Le vin blanc du Curé de Censerey


Le vin blanc de curé de Censerey

 

 

     Consacrée au culte de Saint Symphorien, l’église de Censerey se dresse au centre du bourg. Mais enfant de chœur, je ne me souciais fort peu du sort du jeune homme sacrifié – il y a fort longtemps - sur l’autel des religions. En ces années soixante-dix, les garçons enfants de chœur s’activaient au service de l’abbé. Il fallait préparer l’étole et la chasuble du prêtre, couper le pain béni, porter le calice.

 

Un dimanche matin, alors que le prêtre se rend d’urgence au confessionnal avant la célébration de la messe dominicale, le Jean-Pierre de Censerey m’interpelle :

 Vite, viens vite !

Intrigué, j’accours. Il me tend un gobelet. Je goutte.

  Du vin blanc ! Je connais. J’en ai déjà bu, me vantant un peu, puisque j’avais fini un fond de bouteille trouvé dans la cave. Je poursuis :

 Mais on se fera corriger si le Père l’apprend.

Le Jean-Paul de La Sérée et le Jean-Pierre de Chelsez, revêtus de leurs soutanelles et de leurs surplis demandent à gouter. En vérité, il y avait deux Jean-Pierre : le premier de Censerez appelé JP, le deuxième de Chelsez surnommé Chelsez pour faire court.

   Donne-m’en une p’tiote lichtée, demande Chelsez.

Puis Jean-Paul réitère la demande. Si bien que l’âpre liquide jaunâtre diminuant, JP range la bouteille dans le meuble prévu à cet effet.  Le prêtre revenu, chacun reprend sa place tentant d’oublier le menu larcin. Et à l’heure de verser le vin lors de l’office dominical, je crus enfin en un dénouement favorable.

 

C’était sans compter sur la perspicacité de Monsieur le Curé.

 

 

     Le jeudi suivant, Marie qui enseignait le catéchisme évoque le célèbre 7ième commandement : " Tu ne voleras pas". 

 

À la fin de la séance, elle déclare :

 Les filles peuvent y aller. Les enfants de chœurs, veuillez rester un peu. Dimanche dernier, Monsieur le Curé s’est aperçu que quelqu’un a consommé le vin de messe. Sachez que ce vin est consacré comme le pain et les hostiles. Il s’agit simplement d’un vol par gourmandise. Monsieur le Curé donne une semaine au voleur pour se dénonce. Vous pouvez partir maintenant.

 

Que cette semaine, nous parut longue. Que faire et quelle punition pour celui qui se dénoncera ? À l'école publique, à chaque récréation, pour le petit groupe de garçon dont je faisais partie, revenait la question du vin blanc…

 

     C’est en haut de la corde à grimper que j’ai pu élaboré une l’idée peut-être un peu bizarre mais terriblement très efficace. Je savais que JP, l’auteur du larcin, rodait tel un matou autour de Marie-Odile. Il m’avait même avoué qu’il espérait obtenir un baiser de la demoiselle. Comme il était beau garçon, il avait toute ses chances. Je lui propose :

 Jeudi, j’irai dire au prêtre que c’est moi qui ai bu le vin à la seule condition que tu ne vois plus Marie -Odile. Tu l’oublies. 

Sans broncher, par peur de la punition, il accepte immédiatement. 

 Crache par terre et dis « je le jure ».  Il s’exécute.

    Bien sûr, le jeudi suivant, les six garnements furent invités à s'expliquer.

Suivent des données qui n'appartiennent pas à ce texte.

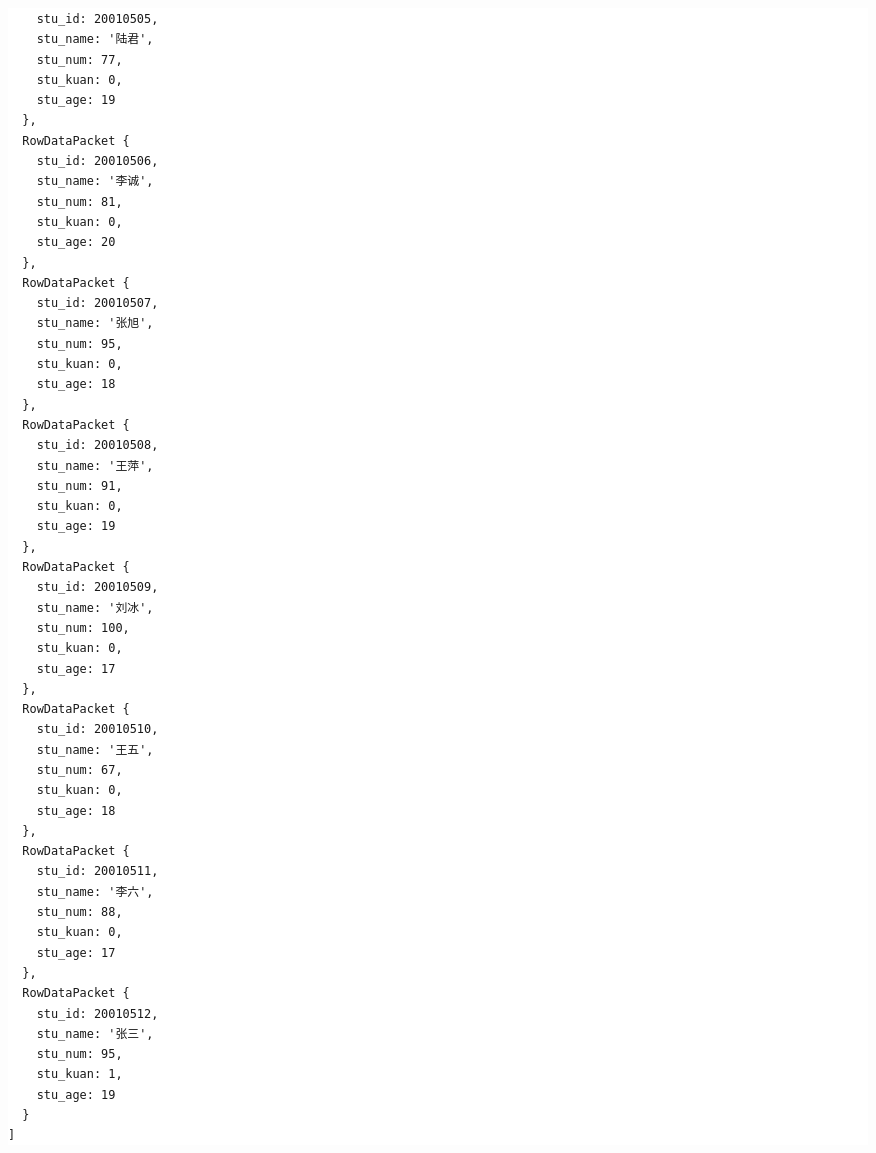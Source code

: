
 ```apl
    stu_id: 20010505,
    stu_name: '陆君',
    stu_num: 77,
    stu_kuan: 0,
    stu_age: 19
  },
  RowDataPacket {
    stu_id: 20010506,
    stu_name: '李诚',
    stu_num: 81,
    stu_kuan: 0,
    stu_age: 20
  },
  RowDataPacket {
    stu_id: 20010507,
    stu_name: '张旭',
    stu_num: 95,
    stu_kuan: 0,
    stu_age: 18
  },
  RowDataPacket {
    stu_id: 20010508,
    stu_name: '王萍',
    stu_num: 91,
    stu_kuan: 0,
    stu_age: 19
  },
  RowDataPacket {
    stu_id: 20010509,
    stu_name: '刘冰',
    stu_num: 100,
    stu_kuan: 0,
    stu_age: 17
  },
  RowDataPacket {
    stu_id: 20010510,
    stu_name: '王五',
    stu_num: 67,
    stu_kuan: 0,
    stu_age: 18
  },
  RowDataPacket {
    stu_id: 20010511,
    stu_name: '李六',
    stu_num: 88,
    stu_kuan: 0,
    stu_age: 17
  },
  RowDataPacket {
    stu_id: 20010512,
    stu_name: '张三',
    stu_num: 95,
    stu_kuan: 1,
    stu_age: 19
  }
]

```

Alors qui a eu la bonne idée de déguster le vin consacré ? J'attends, ironise le prêtre.

Je me lance.

— C'est moi. C'est moi qui j'ai eu cette mauvaise idée mais je ne voulais pas.... m'excusez mon Père, ânonnai-je bêtement.

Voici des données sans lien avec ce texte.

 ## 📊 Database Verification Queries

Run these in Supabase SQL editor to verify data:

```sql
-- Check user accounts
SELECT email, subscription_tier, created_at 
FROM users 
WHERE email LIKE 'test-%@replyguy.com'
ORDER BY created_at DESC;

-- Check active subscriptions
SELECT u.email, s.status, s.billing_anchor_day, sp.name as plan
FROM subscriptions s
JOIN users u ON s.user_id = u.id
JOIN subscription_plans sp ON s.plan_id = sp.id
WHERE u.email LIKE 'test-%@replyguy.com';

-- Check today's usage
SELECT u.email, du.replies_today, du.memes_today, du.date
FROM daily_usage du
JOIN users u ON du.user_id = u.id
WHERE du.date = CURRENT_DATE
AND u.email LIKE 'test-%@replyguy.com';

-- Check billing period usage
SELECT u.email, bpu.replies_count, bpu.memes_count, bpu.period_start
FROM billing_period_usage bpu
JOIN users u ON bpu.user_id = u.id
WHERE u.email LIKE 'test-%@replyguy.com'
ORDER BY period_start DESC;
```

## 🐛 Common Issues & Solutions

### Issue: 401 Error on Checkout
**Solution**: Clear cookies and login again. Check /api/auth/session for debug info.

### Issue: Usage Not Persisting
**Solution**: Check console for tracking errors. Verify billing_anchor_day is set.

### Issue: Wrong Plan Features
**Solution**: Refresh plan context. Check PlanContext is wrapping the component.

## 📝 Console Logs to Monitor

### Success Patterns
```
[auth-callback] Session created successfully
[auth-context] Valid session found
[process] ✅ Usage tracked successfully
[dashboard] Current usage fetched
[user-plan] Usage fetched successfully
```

Faute avouée, faute pardonnée. Tu iras donc repeindre la grille du cimetière pour ta pénitence, annonce l'homme de foi devant mes collèges médusés. Et je ne dirai rien à tes parents.

J’acquiesce, satisfait de m'en être tirer à moindre mal : gardant l'espoir secret d’une hypothétique rencontre avec Marie-Odile puisque mon principal rival est enfin évincé.